Give back exactly the lines of the material below that start at the line containing "Sliding Window 사용**" and end at the line containing "# S1E3 The FOSS Pod Manifesto", and no others.

Data shown
:::::

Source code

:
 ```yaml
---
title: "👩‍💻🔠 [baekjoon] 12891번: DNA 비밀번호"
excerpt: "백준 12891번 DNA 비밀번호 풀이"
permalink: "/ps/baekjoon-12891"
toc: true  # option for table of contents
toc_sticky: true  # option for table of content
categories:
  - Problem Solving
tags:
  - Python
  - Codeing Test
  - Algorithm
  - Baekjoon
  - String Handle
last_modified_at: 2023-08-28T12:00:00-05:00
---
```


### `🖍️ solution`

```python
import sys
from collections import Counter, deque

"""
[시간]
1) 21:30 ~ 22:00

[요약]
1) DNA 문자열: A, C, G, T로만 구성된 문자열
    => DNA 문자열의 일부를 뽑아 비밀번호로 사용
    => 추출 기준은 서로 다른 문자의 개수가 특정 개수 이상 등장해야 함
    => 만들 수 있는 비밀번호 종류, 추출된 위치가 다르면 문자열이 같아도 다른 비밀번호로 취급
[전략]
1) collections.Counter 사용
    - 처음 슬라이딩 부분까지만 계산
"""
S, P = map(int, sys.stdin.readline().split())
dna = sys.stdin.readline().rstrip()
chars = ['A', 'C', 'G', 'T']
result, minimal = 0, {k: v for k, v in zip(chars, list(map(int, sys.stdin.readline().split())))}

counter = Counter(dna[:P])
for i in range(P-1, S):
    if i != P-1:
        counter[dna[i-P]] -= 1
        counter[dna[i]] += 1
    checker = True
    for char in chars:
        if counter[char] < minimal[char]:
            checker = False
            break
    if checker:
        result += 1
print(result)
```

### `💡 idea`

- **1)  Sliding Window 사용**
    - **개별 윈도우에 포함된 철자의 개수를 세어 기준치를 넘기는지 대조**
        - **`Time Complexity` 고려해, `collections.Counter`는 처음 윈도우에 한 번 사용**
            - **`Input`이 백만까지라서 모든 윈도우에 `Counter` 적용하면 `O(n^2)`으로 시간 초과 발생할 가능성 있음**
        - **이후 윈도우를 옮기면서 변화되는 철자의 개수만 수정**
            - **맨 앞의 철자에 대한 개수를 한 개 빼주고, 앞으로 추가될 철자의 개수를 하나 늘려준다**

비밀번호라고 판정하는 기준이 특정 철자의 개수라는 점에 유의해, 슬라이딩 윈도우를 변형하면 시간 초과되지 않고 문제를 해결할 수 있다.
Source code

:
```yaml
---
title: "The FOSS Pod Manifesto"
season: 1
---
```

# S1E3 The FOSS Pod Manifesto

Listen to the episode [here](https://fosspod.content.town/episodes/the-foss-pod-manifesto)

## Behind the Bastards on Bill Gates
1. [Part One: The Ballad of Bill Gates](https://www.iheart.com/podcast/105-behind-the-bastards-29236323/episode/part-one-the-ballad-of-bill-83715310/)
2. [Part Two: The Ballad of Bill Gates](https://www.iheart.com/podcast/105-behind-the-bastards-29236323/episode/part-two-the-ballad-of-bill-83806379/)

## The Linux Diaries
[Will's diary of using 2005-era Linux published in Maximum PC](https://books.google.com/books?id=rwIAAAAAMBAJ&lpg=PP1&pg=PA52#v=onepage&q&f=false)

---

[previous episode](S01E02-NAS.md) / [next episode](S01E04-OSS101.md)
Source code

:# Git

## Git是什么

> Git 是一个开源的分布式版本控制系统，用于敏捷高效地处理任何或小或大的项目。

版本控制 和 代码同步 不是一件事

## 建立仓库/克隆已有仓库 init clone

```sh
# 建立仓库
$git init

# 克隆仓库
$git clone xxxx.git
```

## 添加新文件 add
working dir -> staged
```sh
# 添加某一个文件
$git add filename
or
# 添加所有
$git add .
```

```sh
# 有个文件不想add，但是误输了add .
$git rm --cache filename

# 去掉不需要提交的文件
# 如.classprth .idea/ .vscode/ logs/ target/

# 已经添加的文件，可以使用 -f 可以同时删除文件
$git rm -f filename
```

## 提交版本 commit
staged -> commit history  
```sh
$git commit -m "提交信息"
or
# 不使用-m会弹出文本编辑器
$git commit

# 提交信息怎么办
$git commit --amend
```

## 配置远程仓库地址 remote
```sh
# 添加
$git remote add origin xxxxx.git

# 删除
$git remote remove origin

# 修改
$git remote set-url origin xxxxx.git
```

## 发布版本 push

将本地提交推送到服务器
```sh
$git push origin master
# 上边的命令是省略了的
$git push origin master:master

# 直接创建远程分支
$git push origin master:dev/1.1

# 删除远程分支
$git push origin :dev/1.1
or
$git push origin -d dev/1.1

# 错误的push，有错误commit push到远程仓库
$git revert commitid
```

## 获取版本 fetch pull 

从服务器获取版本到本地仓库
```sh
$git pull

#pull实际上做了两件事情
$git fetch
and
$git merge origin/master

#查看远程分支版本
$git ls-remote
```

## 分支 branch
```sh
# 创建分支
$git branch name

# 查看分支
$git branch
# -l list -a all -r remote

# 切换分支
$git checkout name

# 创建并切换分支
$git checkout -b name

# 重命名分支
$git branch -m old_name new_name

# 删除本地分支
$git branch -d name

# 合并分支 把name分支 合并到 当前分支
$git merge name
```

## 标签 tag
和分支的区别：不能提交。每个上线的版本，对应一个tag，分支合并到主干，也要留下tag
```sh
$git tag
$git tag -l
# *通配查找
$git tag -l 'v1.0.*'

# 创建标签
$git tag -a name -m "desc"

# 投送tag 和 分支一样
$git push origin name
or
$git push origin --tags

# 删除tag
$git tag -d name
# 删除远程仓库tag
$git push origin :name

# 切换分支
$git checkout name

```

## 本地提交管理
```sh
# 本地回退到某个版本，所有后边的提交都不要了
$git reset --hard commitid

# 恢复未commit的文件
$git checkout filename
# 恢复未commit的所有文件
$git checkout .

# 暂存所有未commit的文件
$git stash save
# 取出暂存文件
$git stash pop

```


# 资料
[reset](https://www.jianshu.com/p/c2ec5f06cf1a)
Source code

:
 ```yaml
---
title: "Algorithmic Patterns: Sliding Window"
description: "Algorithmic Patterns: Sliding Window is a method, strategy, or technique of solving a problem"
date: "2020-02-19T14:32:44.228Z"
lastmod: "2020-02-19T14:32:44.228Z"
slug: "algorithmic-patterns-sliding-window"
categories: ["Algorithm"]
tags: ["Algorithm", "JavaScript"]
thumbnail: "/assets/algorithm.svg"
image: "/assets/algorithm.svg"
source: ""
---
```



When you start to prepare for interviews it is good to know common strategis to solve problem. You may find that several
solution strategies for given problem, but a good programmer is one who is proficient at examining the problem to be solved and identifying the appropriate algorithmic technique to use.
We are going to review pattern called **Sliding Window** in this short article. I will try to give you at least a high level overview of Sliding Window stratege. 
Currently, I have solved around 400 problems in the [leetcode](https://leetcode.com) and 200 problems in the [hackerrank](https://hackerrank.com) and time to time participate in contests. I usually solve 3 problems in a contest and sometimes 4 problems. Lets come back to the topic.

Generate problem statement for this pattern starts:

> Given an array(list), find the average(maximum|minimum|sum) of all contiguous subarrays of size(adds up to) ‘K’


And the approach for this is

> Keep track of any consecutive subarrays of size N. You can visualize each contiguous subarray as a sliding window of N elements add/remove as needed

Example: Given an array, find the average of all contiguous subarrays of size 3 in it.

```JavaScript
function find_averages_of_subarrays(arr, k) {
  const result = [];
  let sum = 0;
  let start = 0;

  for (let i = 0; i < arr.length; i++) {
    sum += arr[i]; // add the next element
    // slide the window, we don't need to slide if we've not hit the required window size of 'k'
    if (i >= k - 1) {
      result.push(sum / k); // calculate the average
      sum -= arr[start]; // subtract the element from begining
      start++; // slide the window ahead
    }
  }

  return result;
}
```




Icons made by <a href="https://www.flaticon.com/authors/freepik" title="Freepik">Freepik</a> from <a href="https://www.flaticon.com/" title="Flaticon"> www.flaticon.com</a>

:::::

Response box
- **1)  Sliding Window 사용**
    - **개별 윈도우에 포함된 철자의 개수를 세어 기준치를 넘기는지 대조**
        - **`Time Complexity` 고려해, `collections.Counter`는 처음 윈도우에 한 번 사용**
            - **`Input`이 백만까지라서 모든 윈도우에 `Counter` 적용하면 `O(n^2)`으로 시간 초과 발생할 가능성 있음**
        - **이후 윈도우를 옮기면서 변화되는 철자의 개수만 수정**
            - **맨 앞의 철자에 대한 개수를 한 개 빼주고, 앞으로 추가될 철자의 개수를 하나 늘려준다**

비밀번호라고 판정하는 기준이 특정 철자의 개수라는 점에 유의해, 슬라이딩 윈도우를 변형하면 시간 초과되지 않고 문제를 해결할 수 있다.
Source code

:
```yaml
---
title: "The FOSS Pod Manifesto"
season: 1
---
```

# S1E3 The FOSS Pod Manifesto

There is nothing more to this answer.